In a study by the Boddy group, the thioesterase domain of ZEA1p was further investigated for its functional role in macrocyclization.112 The TE domain of ZEA1p was expressed, purified, and tested in vitro. It was shown that the TE catalyzed the macrocyclization of a mimic of the thioester–precursor of zearalenone to produce the corresponding macrolactone. The TE domain was also tested for cross-coupling activity by incubating the domain with benzoyl-SNAC. As a result, butyl benzoate was formed. This result supported the acyl-enzyme intermediate as a functional step in the reaction mechanism. Kinetic data supported that the substrates of choice were aromatic thioesters, which correspond to the resorcylate intermediate. This data suggest that the TE domain, because of its specificity for the resorcylate intermediate, quickly offloads only when this correct intermediate is formed. Thus, the TE domain may play a role in controlling the number of the iterative cycles of ZEA1p.

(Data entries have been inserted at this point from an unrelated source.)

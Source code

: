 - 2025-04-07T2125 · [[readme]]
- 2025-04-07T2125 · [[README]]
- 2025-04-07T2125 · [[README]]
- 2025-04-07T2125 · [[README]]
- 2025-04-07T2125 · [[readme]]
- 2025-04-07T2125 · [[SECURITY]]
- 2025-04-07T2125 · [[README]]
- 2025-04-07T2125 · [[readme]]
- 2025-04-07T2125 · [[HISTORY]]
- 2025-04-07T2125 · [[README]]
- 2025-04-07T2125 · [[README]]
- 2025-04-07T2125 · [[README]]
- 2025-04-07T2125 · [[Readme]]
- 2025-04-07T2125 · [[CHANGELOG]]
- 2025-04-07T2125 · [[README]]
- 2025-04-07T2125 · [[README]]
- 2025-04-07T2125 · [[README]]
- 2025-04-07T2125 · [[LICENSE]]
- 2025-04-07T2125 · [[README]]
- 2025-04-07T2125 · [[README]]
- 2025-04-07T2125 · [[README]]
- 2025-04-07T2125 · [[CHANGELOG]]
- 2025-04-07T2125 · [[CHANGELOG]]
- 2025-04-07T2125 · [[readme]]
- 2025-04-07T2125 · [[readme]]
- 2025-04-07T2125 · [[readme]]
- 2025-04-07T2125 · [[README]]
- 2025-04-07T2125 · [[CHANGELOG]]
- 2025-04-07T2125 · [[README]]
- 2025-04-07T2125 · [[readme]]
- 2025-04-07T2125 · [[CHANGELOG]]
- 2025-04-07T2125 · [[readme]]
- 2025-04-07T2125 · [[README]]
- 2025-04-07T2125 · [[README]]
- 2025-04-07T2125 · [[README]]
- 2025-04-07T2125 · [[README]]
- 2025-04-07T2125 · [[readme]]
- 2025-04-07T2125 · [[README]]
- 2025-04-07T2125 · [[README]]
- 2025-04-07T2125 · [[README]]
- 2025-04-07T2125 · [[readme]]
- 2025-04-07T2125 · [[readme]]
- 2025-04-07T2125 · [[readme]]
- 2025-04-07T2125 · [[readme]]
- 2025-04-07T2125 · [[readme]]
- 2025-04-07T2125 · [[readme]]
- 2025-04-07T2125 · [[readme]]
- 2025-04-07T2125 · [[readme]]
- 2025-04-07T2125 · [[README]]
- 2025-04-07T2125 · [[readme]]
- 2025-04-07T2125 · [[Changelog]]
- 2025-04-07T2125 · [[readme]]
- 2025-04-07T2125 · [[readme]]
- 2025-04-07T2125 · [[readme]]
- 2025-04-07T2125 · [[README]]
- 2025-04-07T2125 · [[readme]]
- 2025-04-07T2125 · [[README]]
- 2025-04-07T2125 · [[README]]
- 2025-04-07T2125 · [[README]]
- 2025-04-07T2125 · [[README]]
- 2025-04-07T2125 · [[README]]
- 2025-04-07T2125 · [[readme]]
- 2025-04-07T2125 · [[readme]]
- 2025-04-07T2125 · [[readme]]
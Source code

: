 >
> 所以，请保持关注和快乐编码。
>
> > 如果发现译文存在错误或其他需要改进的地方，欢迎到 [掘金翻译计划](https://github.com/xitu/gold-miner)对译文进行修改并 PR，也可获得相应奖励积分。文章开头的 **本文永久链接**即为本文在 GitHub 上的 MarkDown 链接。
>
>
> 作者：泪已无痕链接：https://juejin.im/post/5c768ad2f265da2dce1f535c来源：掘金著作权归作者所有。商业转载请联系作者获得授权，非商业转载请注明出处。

The PK programming rules exhibited by zearalenone ZEA1p/ZEA2p are very intriguing and different from many other fungal systems. The two enzymes must be able to interact with each other to facilitate the delivery of a properly sized starter unit from ZEA2p to ZEA1p. The role of the SAT domain of ZEA1p in selecting the starter unit that is transferred from ZEA2p remains unclear, as a S121A mutation at the putative active site of the SAT domain did not have a detectable effect on activity.111 Furthermore, in spite of the relaxed specificity observed in vitro, ZEA1p accepts only a hexaketide starter and controls the iterative cycles to three rounds in vivo. The recent work of the Boddy group suggests that the TE domain may play an important role in the timing of macrocyclization and in the choice of the substrate for cyclization.112
Fungi produce numerous PK metabolites. This review focuses on the four major groups of mycotoxins that are derived from PKs. Among these mycotoxins, aflatoxins and zearalenone are the best studied in terms of the biochemical characterizations of their PKSs. Fumonisin PKS have been genetically studied, but the enzyme has not been produced for in vitro studies, whereas ochratoxin PKS remains to be fully cloned and characterized. A great deal of knowledge has been obtained from the post-PKS modifications of aflatoxins and fumonisins, while not much is known about the post-PKS modifications of ochratoxins and zearalenone. In addition to these “traditional mycotoxins” (including trichothecenes, 5), more mycotoxins, both PK-derived and nonpolyketide-originated, are emerging as important food and feed contaminants, such as fusaproliferin, beauvericin, enniatins, and moniliformin.113 Many studies have been carried out for their occurrence, toxicity, and methods of detoxification. More efforts are needed to fully understand the molecular mechanisms for the biosynthesis of both “traditional mycotoxins” and “emerging mycotoxins,” so that rational approaches may be developed for mycotoxin reduction/elimination in agriculture and food industry.
We thank the authors whose work is cited in the individual references of this review. We thank Lili Lou for critical reading of this manuscript.